Given records Block Start
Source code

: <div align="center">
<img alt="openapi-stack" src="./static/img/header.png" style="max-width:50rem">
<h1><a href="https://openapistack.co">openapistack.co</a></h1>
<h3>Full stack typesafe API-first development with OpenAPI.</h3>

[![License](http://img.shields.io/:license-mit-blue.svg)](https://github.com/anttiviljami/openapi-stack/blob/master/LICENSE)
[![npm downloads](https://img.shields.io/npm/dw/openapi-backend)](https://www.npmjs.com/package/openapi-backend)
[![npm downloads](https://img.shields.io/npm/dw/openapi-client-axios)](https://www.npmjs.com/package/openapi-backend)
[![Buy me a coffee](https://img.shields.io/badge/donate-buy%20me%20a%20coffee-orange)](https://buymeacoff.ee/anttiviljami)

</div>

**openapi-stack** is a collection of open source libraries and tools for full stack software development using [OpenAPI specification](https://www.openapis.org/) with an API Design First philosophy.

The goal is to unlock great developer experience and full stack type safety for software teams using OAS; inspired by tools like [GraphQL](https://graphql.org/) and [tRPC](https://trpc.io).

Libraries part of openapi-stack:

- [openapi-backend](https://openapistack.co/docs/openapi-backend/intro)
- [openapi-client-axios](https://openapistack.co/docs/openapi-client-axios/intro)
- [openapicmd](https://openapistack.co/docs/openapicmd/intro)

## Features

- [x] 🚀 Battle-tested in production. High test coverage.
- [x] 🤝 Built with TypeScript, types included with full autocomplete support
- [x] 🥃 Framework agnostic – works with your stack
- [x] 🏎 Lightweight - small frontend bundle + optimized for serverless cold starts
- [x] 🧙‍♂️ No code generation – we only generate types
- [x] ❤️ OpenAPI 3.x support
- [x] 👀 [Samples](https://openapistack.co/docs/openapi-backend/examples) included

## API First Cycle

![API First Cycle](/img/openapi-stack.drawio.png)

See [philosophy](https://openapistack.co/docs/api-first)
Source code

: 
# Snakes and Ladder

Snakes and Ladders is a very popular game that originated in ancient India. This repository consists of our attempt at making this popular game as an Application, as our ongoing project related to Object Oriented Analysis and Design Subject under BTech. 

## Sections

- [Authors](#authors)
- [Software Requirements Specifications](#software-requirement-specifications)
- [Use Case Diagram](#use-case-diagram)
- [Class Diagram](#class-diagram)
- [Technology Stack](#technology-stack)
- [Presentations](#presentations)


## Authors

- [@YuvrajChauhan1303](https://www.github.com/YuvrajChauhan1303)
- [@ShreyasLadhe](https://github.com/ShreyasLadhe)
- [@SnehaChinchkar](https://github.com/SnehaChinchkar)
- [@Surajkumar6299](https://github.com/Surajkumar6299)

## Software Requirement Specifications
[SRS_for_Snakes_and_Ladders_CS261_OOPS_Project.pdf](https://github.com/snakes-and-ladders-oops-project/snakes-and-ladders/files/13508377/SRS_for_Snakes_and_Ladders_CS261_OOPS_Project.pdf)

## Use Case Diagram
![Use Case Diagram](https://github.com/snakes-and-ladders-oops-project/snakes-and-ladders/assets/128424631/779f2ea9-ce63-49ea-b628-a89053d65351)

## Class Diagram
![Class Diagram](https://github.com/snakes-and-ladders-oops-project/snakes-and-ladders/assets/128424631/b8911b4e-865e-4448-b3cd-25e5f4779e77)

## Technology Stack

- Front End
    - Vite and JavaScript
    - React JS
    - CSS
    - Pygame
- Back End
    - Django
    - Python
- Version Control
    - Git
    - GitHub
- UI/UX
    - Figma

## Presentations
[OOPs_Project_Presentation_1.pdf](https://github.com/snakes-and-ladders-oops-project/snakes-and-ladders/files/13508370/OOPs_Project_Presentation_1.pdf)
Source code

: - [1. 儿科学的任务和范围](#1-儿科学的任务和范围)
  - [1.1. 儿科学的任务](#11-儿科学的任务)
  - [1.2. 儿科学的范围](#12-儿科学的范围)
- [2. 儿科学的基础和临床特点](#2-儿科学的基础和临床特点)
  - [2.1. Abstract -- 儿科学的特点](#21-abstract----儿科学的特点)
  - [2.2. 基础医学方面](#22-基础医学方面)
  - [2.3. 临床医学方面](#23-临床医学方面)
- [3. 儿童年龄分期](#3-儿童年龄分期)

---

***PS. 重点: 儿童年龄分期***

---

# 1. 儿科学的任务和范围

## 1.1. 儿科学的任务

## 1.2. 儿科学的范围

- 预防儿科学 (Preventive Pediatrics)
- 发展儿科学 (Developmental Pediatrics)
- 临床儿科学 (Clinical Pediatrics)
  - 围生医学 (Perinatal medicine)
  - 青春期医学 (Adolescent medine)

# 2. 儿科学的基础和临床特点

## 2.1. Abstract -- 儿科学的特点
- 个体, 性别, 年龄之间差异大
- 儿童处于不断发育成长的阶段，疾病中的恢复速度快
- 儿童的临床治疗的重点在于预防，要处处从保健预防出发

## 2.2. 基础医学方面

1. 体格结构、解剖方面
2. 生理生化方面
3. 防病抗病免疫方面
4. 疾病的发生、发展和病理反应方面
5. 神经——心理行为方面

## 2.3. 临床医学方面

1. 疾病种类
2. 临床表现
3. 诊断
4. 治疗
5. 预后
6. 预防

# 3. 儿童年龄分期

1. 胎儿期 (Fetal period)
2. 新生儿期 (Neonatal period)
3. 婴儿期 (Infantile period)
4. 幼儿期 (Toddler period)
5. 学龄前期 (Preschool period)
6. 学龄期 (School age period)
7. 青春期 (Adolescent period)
Given records Block End
Restate every entry above word for word.

- [Written response]
Source code

: <div align="center">
<img alt="openapi-stack" src="./static/img/header.png" style="max-width:50rem">
<h1><a href="https://openapistack.co">openapistack.co</a></h1>
<h3>Full stack typesafe API-first development with OpenAPI.</h3>

[![License](http://img.shields.io/:license-mit-blue.svg)](https://github.com/anttiviljami/openapi-stack/blob/master/LICENSE)
[![npm downloads](https://img.shields.io/npm/dw/openapi-backend)](https://www.npmjs.com/package/openapi-backend)
[![npm downloads](https://img.shields.io/npm/dw/openapi-client-axios)](https://www.npmjs.com/package/openapi-backend)
[![Buy me a coffee](https://img.shields.io/badge/donate-buy%20me%20a%20coffee-orange)](https://buymeacoff.ee/anttiviljami)

</div>

**openapi-stack** is a collection of open source libraries and tools for full stack software development using [OpenAPI specification](https://www.openapis.org/) with an API Design First philosophy.

The goal is to unlock great developer experience and full stack type safety for software teams using OAS; inspired by tools like [GraphQL](https://graphql.org/) and [tRPC](https://trpc.io).

Libraries part of openapi-stack:

- [openapi-backend](https://openapistack.co/docs/openapi-backend/intro)
- [openapi-client-axios](https://openapistack.co/docs/openapi-client-axios/intro)
- [openapicmd](https://openapistack.co/docs/openapicmd/intro)

## Features

- [x] 🚀 Battle-tested in production. High test coverage.
- [x] 🤝 Built with TypeScript, types included with full autocomplete support
- [x] 🥃 Framework agnostic – works with your stack
- [x] 🏎 Lightweight - small frontend bundle + optimized for serverless cold starts
- [x] 🧙‍♂️ No code generation – we only generate types
- [x] ❤️ OpenAPI 3.x support
- [x] 👀 [Samples](https://openapistack.co/docs/openapi-backend/examples) included

## API First Cycle

![API First Cycle](/img/openapi-stack.drawio.png)

See [philosophy](https://openapistack.co/docs/api-first)
Source code

: 
# Snakes and Ladder

Snakes and Ladders is a very popular game that originated in ancient India. This repository consists of our attempt at making this popular game as an Application, as our ongoing project related to Object Oriented Analysis and Design Subject under BTech. 

## Sections

- [Authors](#authors)
- [Software Requirements Specifications](#software-requirement-specifications)
- [Use Case Diagram](#use-case-diagram)
- [Class Diagram](#class-diagram)
- [Technology Stack](#technology-stack)
- [Presentations](#presentations)


## Authors

- [@YuvrajChauhan1303](https://www.github.com/YuvrajChauhan1303)
- [@ShreyasLadhe](https://github.com/ShreyasLadhe)
- [@SnehaChinchkar](https://github.com/SnehaChinchkar)
- [@Surajkumar6299](https://github.com/Surajkumar6299)

## Software Requirement Specifications
[SRS_for_Snakes_and_Ladders_CS261_OOPS_Project.pdf](https://github.com/snakes-and-ladders-oops-project/snakes-and-ladders/files/13508377/SRS_for_Snakes_and_Ladders_CS261_OOPS_Project.pdf)

## Use Case Diagram
![Use Case Diagram](https://github.com/snakes-and-ladders-oops-project/snakes-and-ladders/assets/128424631/779f2ea9-ce63-49ea-b628-a89053d65351)

## Class Diagram
![Class Diagram](https://github.com/snakes-and-ladders-oops-project/snakes-and-ladders/assets/128424631/b8911b4e-865e-4448-b3cd-25e5f4779e77)

## Technology Stack

- Front End
    - Vite and JavaScript
    - React JS
    - CSS
    - Pygame
- Back End
    - Django
    - Python
- Version Control
    - Git
    - GitHub
- UI/UX
    - Figma

## Presentations
[OOPs_Project_Presentation_1.pdf](https://github.com/snakes-and-ladders-oops-project/snakes-and-ladders/files/13508370/OOPs_Project_Presentation_1.pdf)
Source code

: - [1. 儿科学的任务和范围](#1-儿科学的任务和范围)
  - [1.1. 儿科学的任务](#11-儿科学的任务)
  - [1.2. 儿科学的范围](#12-儿科学的范围)
- [2. 儿科学的基础和临床特点](#2-儿科学的基础和临床特点)
  - [2.1. Abstract -- 儿科学的特点](#21-abstract----儿科学的特点)
  - [2.2. 基础医学方面](#22-基础医学方面)
  - [2.3. 临床医学方面](#23-临床医学方面)
- [3. 儿童年龄分期](#3-儿童年龄分期)

---

***PS. 重点: 儿童年龄分期***

---

# 1. 儿科学的任务和范围

## 1.1. 儿科学的任务

## 1.2. 儿科学的范围

- 预防儿科学 (Preventive Pediatrics)
- 发展儿科学 (Developmental Pediatrics)
- 临床儿科学 (Clinical Pediatrics)
  - 围生医学 (Perinatal medicine)
  - 青春期医学 (Adolescent medine)

# 2. 儿科学的基础和临床特点

## 2.1. Abstract -- 儿科学的特点
- 个体, 性别, 年龄之间差异大
- 儿童处于不断发育成长的阶段，疾病中的恢复速度快
- 儿童的临床治疗的重点在于预防，要处处从保健预防出发

## 2.2. 基础医学方面

1. 体格结构、解剖方面
2. 生理生化方面
3. 防病抗病免疫方面
4. 疾病的发生、发展和病理反应方面
5. 神经——心理行为方面

## 2.3. 临床医学方面

1. 疾病种类
2. 临床表现
3. 诊断
4. 治疗
5. 预后
6. 预防

# 3. 儿童年龄分期

1. 胎儿期 (Fetal period)
2. 新生儿期 (Neonatal period)
3. 婴儿期 (Infantile period)
4. 幼儿期 (Toddler period)
5. 学龄前期 (Preschool period)
6. 学龄期 (School age period)
7. 青春期 (Adolescent period)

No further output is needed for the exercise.